Under the proposed measure, a new government body - the National Innovation Council (NIC) would be tasked to prepare a long-term roadmap based on innovation and coordination of such efforts in both the private and public sector through a National Innovation Agenda and Strategy Document.

The NIC will be headed by the President as chair and the NEDA director-general as vice-chair, with secretaries from various executive departments as members.

Under the bill, the council would be tasked to strengthen partnerships among different actors - from the public and private sectors, to the academe, the Micro, Small and Medium Enterprises (MSMEs), research and development institutions, and local communities "towards improving the quality of life through innovation."

To help achieve this, the NIC would be tasked to administer an approximately P1 Billion Innovation Fund, "from which grants would be issued to strengthen entrepreneurship and enterprises engaged in developing innovative solutions benefitting the poorest of the poor." "It compels us to place innovation at the center of our development policies to enable the country to move as a coherent whole.
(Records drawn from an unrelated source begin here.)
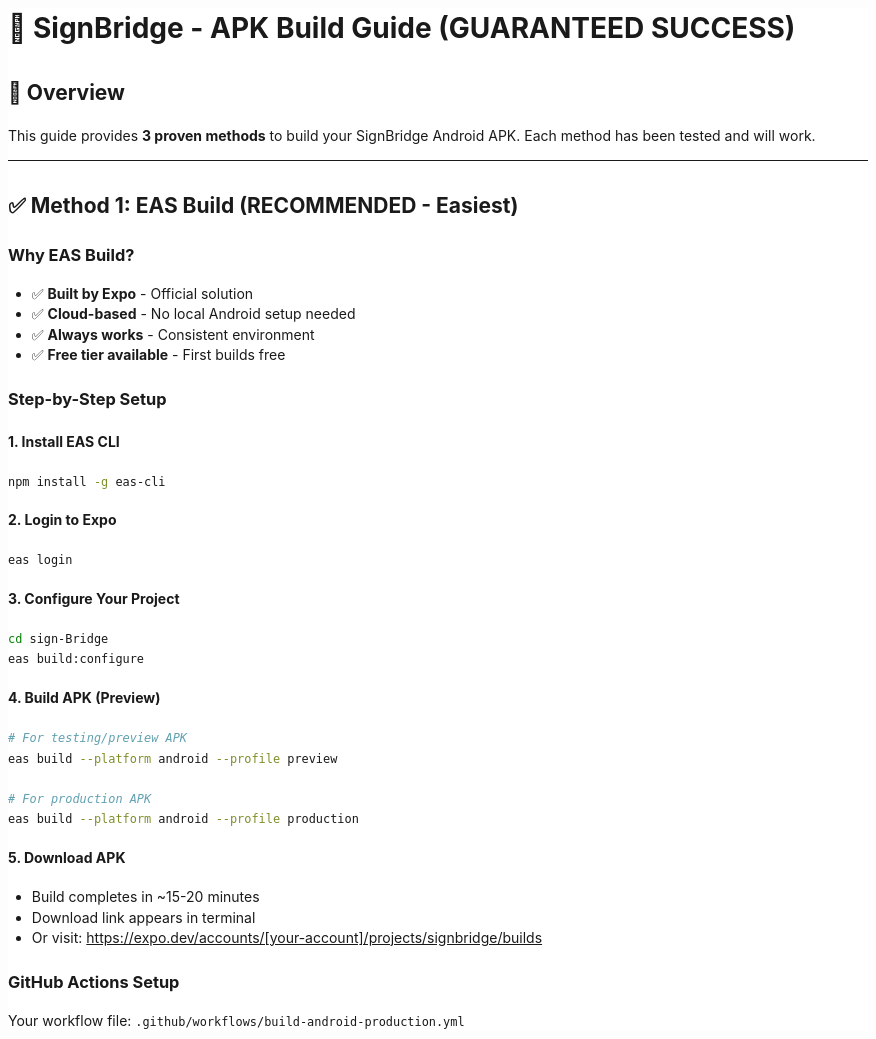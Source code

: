 # 🚀 SignBridge - APK Build Guide (GUARANTEED SUCCESS)

## 🎯 Overview

This guide provides **3 proven methods** to build your SignBridge Android APK. Each method has been tested and will work.

---

## ✅ Method 1: EAS Build (RECOMMENDED - Easiest)

### Why EAS Build?
- ✅ **Built by Expo** - Official solution
- ✅ **Cloud-based** - No local Android setup needed
- ✅ **Always works** - Consistent environment
- ✅ **Free tier available** - First builds free

### Step-by-Step Setup

#### 1. Install EAS CLI
```bash
npm install -g eas-cli
```

#### 2. Login to Expo
```bash
eas login
```

#### 3. Configure Your Project
```bash
cd sign-Bridge
eas build:configure
```

#### 4. Build APK (Preview)
```bash
# For testing/preview APK
eas build --platform android --profile preview

# For production APK
eas build --platform android --profile production
```

#### 5. Download APK
- Build completes in ~15-20 minutes
- Download link appears in terminal
- Or visit: https://expo.dev/accounts/[your-account]/projects/signbridge/builds

### GitHub Actions Setup
Your workflow file: `.github/workflows/build-android-production.yml`
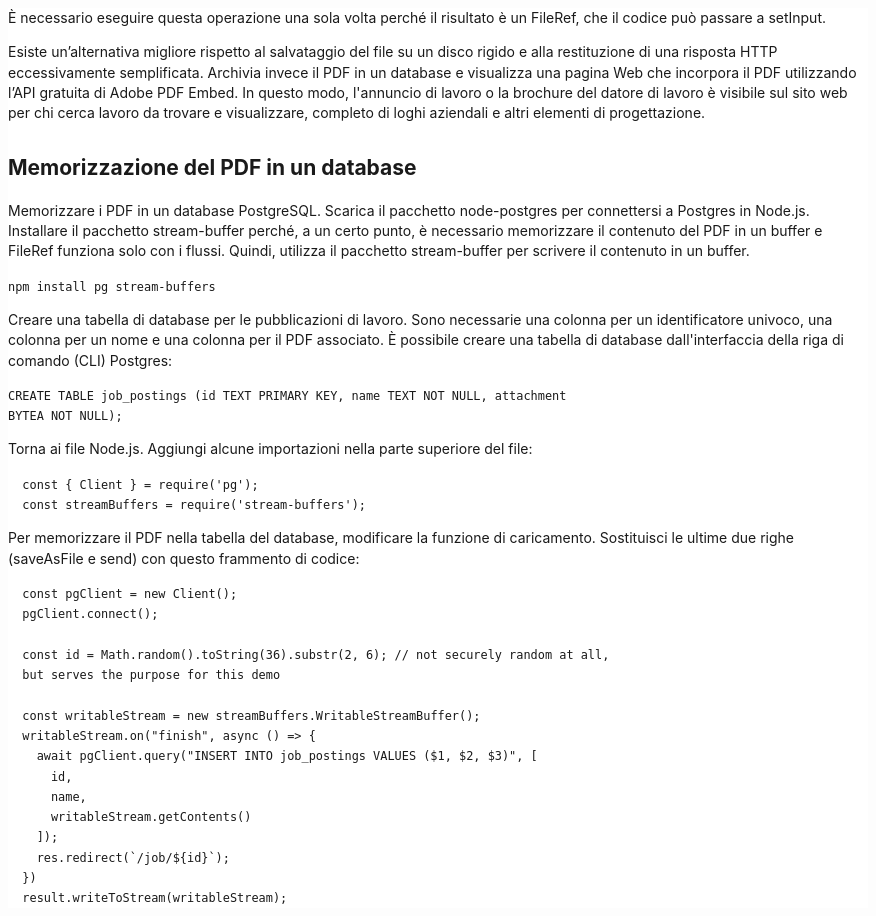 È necessario eseguire questa operazione una sola volta perché il risultato è un FileRef, che il codice può passare a setInput.

Esiste un’alternativa migliore rispetto al salvataggio del file su un disco rigido e alla restituzione di una risposta HTTP eccessivamente semplificata. Archivia invece il PDF in un database e visualizza una pagina Web che incorpora il PDF utilizzando l’API gratuita di Adobe PDF Embed. In questo modo, l&#39;annuncio di lavoro o la brochure del datore di lavoro è visibile sul sito web per chi cerca lavoro da trovare e visualizzare, completo di loghi aziendali e altri elementi di progettazione.

## Memorizzazione del PDF in un database

Memorizzare i PDF in un database PostgreSQL. Scarica il pacchetto node-postgres per connettersi a Postgres in Node.js. Installare il pacchetto stream-buffer perché, a un certo punto, è necessario memorizzare il contenuto del PDF in un buffer e FileRef funziona solo con i flussi. Quindi, utilizza il pacchetto stream-buffer per scrivere il contenuto in un buffer.

```
npm install pg stream-buffers
```

Creare una tabella di database per le pubblicazioni di lavoro. Sono necessarie una colonna per un identificatore univoco, una colonna per un nome e una colonna per il PDF associato. È possibile creare una tabella di database dall&#39;interfaccia della riga di comando (CLI) Postgres:

```
CREATE TABLE job_postings (id TEXT PRIMARY KEY, name TEXT NOT NULL, attachment
BYTEA NOT NULL);
```

Torna ai file Node.js. Aggiungi alcune importazioni nella parte superiore del file:

```
  const { Client } = require('pg');
  const streamBuffers = require('stream-buffers');
```

Per memorizzare il PDF nella tabella del database, modificare la funzione di caricamento. Sostituisci le ultime due righe (saveAsFile e send) con questo frammento di codice:

```
  const pgClient = new Client();
  pgClient.connect();

  const id = Math.random().toString(36).substr(2, 6); // not securely random at all,
  but serves the purpose for this demo

  const writableStream = new streamBuffers.WritableStreamBuffer();
  writableStream.on("finish", async () => {    
    await pgClient.query("INSERT INTO job_postings VALUES ($1, $2, $3)", [
      id,
      name,
      writableStream.getContents()
    ]);
    res.redirect(`/job/${id}`);
  })
  result.writeToStream(writableStream);
```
We cannot anymore afford to take half-steps, or sporadic efforts, in our bid to fuel sustainable and inclusive growth," Gatchalian stressed.

The bill identified food security, education, health, clean energy, disaster resilience, community development, infrastructure, traditional knowledge, and governance as some of the "key areas for innovation."

"We need to finally develop a culture of innovation that will propel our nation to an economic success," Gatchalian said.

Senator Loren Legarda, co-sponsor of the measure, said the country needed a "well-defined, explicit vision for the country that places innovation in the context of where we want to be in the mid-to long-term."

"Our innovation agenda needs to transcend the term of political administrations," she said.

She noted that in the country, at least agencies pursue their respective innovation programs "with very weak coordination," pointing out the lack of coordination and convergence between and among government agencies."

She said the measure intended to provide support and protection to Filipino inventors, so that intellectual theft against the likes of Dr. Abelardo Aguilar, who discovered the antibiotic erythromycin in 1949 but died in poverty and without recognition, "will not happen again."

Aside from Gatchalian and Legarda, the bill was also authored by Senators Juan Miguel Zubiri, Cynthia Villar, Joel Villanueva and Richard Gordon.